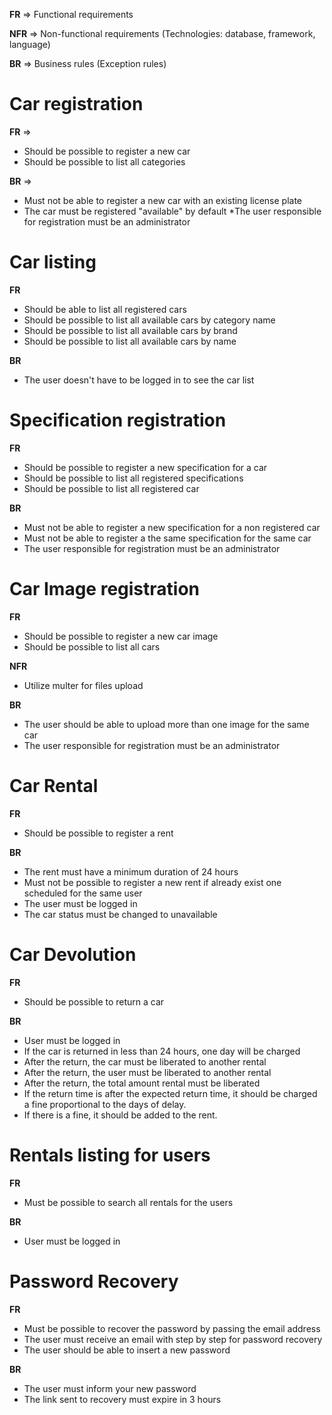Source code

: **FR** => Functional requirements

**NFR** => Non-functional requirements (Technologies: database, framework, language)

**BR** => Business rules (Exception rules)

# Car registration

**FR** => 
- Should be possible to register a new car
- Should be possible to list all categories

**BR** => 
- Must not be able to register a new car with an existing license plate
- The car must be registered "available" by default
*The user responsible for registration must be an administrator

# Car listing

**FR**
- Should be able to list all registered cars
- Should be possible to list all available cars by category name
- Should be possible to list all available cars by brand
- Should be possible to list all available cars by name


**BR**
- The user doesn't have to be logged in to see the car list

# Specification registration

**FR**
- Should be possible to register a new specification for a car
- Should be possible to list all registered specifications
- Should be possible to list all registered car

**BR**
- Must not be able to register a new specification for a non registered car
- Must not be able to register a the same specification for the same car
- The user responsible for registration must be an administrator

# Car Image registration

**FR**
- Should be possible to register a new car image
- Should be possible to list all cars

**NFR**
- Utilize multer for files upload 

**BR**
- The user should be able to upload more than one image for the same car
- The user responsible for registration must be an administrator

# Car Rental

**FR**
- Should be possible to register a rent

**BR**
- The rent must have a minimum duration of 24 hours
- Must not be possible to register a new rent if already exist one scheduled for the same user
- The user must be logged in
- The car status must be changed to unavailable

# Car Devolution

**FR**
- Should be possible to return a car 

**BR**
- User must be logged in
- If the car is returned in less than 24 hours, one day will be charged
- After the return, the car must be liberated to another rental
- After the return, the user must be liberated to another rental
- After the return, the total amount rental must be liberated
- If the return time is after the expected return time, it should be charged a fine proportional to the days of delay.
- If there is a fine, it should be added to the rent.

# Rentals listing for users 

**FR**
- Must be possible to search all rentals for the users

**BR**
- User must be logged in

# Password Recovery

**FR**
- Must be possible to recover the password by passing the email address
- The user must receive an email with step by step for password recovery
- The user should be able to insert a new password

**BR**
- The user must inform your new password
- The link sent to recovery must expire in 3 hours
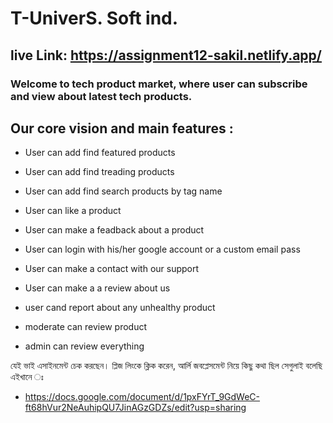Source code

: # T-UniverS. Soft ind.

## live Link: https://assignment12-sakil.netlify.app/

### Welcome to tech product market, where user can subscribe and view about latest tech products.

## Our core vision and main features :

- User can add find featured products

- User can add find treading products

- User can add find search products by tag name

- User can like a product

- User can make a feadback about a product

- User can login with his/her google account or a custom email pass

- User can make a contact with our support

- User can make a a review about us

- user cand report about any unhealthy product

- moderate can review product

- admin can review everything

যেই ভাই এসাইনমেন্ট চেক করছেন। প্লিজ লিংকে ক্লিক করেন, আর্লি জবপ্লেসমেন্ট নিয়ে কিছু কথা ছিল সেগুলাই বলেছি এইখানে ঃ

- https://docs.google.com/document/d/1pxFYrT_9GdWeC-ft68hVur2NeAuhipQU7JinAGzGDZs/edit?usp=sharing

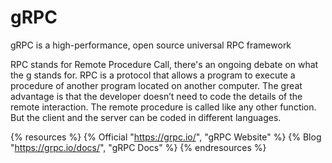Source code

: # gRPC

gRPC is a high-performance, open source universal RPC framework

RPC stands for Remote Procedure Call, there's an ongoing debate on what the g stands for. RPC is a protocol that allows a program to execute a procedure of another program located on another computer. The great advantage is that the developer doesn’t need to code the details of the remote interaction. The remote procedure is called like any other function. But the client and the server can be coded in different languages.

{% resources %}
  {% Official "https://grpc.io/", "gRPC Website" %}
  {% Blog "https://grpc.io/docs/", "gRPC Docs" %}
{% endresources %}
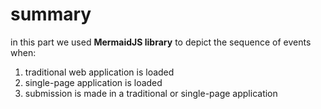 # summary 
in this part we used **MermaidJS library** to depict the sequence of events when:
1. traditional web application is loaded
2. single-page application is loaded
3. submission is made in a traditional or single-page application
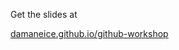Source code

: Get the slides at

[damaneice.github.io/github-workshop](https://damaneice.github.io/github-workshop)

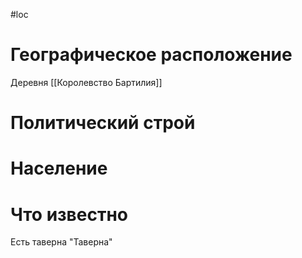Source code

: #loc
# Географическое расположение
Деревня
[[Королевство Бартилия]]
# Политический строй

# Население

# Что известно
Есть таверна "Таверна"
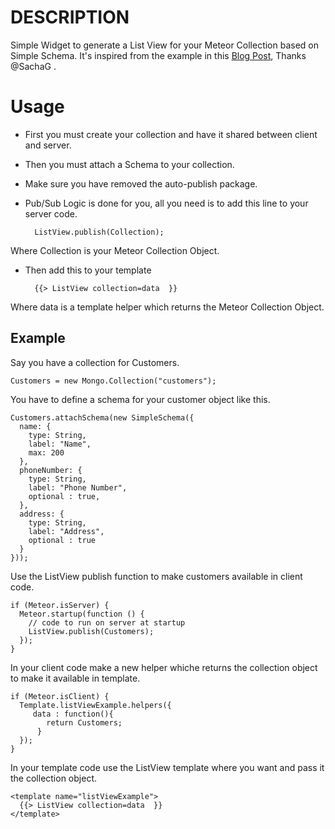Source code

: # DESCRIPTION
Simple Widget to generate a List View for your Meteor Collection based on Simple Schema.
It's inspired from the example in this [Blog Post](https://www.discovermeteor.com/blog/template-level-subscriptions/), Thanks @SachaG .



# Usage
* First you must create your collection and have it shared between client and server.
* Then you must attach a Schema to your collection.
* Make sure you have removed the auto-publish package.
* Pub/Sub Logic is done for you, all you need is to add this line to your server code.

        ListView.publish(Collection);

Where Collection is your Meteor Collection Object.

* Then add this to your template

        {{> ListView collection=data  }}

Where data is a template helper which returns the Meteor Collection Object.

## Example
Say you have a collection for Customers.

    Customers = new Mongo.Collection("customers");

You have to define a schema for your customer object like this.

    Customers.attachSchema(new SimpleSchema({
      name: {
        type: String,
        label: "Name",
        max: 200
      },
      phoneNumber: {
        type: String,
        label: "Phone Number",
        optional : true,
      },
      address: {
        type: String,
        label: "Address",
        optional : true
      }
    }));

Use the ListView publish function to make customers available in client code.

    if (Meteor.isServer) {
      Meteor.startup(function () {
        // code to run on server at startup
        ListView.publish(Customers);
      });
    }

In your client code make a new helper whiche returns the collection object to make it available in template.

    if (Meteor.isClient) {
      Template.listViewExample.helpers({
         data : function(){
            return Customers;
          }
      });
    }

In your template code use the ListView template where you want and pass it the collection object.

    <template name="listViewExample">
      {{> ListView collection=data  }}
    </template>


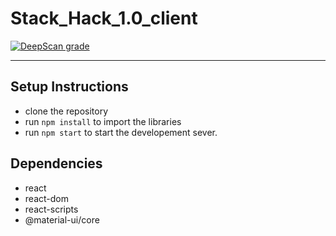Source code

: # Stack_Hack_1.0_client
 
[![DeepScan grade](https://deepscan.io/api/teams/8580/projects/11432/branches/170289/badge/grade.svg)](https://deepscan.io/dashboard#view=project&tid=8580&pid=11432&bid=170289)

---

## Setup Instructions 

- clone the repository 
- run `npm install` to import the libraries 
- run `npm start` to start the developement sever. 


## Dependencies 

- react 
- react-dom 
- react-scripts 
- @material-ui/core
:::::
_What the task requires_
Respond with only the number of lines in the records that include the word "there".

_Exercise answer_
2